Così si recitava la notte prima della santa festa, poco prima di andare a letto, evocando con la potenza delle parole la fantasia dei più piccoli che venivano coinvolti in una festa che oggi sembra appartenere ad una linea temporale lontana dalla nostra, così lontana da sembrare staccata e confusa in due rette, tanto da poter citare l’assioma che due rette non si incontrano mai, dove una di queste rette sembra aver intrapreso la strada dell’esterofilia, mentre l’altra retta temporale ormai lontana dal punto iniziale della mia infanzia, adesso, pare sopravvivere ad una  generazione che sembra aver vinto sulle tradizioni esasperando il concetto di relatività e svilendo una festa che nella semplicità dei suoi doni aveva il potere straordinario di evocare, e sentirsi parte di un significato onnicomprensivo che la famiglia porta con sé.

Eppure questa festa potente come il sogno veniva consumata in tutte le case la mattina del primo novembre quando i ragazzi dopo aver avuto una grattatina sui piedi si svegliavano e correvano verso le stanze dove i defunti avrebbero potuto lasciare il cesto con ogni sorta di prelibatezza a ricordo della loro presenza nella nostra vita.

Tutto ciò avveniva in Amoris laetitia quasi a voler ingannare la morte come evento fisico e sottolineare il significato profondo del legame con i nostri avi attraverso una festa che vedeva in atto la scorribanda dei più piccoli.

Ricordo ancora il desiderato cesto della mia infanzia portatomi in dono amorevolmente dalla mia famiglia stracolmo di pupa ri zuccaru, ossa ri muoitti, martorana, tetù, taralli, frutta fresca e secca, caramelle, melograni, castagne e mele cotogne.

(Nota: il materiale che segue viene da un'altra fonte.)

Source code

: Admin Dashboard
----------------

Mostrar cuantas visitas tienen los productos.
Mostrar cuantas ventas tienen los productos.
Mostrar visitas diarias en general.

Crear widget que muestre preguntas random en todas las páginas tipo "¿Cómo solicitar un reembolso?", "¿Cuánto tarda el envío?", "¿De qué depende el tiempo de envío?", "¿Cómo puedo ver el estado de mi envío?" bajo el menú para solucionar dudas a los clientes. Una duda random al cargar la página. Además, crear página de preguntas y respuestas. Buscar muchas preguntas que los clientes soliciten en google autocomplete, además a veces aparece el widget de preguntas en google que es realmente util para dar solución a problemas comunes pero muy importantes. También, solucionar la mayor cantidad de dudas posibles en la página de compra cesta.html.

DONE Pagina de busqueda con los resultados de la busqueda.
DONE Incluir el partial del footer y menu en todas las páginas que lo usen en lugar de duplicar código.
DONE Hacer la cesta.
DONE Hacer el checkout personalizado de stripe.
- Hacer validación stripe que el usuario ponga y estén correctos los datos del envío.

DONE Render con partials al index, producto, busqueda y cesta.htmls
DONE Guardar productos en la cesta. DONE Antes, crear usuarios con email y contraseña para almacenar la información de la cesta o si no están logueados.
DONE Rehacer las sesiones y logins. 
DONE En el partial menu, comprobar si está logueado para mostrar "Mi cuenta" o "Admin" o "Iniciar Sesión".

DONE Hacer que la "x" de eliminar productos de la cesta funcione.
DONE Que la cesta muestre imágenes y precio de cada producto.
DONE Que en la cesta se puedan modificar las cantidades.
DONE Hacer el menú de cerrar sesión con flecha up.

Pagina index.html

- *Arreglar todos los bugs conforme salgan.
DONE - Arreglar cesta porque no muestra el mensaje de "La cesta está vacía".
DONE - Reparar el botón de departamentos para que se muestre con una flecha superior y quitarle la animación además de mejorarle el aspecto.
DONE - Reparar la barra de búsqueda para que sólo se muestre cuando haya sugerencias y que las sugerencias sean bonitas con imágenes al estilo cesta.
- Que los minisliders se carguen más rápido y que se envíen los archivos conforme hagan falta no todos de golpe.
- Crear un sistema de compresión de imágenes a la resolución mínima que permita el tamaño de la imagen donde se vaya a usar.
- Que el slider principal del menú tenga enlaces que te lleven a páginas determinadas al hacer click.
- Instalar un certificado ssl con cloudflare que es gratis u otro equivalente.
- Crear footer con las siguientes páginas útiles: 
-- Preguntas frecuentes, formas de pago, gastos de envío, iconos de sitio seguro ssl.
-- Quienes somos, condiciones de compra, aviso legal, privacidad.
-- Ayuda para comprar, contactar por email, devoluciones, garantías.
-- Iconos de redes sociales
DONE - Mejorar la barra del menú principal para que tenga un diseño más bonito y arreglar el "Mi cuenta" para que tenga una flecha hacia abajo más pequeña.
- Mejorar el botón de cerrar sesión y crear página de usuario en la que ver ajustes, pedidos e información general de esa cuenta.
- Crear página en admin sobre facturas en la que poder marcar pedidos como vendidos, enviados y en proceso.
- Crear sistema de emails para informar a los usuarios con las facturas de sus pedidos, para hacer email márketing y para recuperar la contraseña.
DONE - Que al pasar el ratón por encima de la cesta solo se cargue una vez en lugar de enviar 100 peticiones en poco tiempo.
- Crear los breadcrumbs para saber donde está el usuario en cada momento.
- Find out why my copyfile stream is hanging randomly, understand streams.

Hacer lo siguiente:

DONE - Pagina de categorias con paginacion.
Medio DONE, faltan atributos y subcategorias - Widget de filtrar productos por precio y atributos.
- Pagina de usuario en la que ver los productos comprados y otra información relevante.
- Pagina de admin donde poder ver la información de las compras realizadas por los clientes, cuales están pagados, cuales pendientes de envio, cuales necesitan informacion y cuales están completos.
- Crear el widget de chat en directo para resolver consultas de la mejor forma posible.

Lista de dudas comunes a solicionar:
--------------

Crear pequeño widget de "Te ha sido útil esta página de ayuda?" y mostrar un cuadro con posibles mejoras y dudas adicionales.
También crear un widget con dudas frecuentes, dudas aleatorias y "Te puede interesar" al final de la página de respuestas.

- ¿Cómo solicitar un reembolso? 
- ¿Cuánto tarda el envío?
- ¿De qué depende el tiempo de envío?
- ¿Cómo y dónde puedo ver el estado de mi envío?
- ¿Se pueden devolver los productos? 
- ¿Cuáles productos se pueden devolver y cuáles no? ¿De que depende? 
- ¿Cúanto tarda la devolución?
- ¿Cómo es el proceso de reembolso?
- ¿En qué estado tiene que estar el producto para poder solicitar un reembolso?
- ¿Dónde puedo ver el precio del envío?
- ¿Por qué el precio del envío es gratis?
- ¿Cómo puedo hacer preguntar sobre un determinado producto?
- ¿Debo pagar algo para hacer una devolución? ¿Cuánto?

Che bella quella mattina e che dolce il ricordo degli odori che provenivano dal cesto ritrovato, sotto gli sguardi premurosi della mia famiglia tutta in festa…così all’avvicinarsi di questa ricorrenza un pensiero nuovo si disegna nella mia mente rispetto all’idea di tempo, perché, chissà, forse il tempo non ha la caratteristica della retta, ma potrebbe essere rappresentato in modo circolare, ed allora tutto non si allontana, ma ritorna, e tornando non possiamo che continuare a volere e volere questo momento in una continua danza di Amoris laetitia, seppur con il mio ruolo mutato, da figlia a nonna!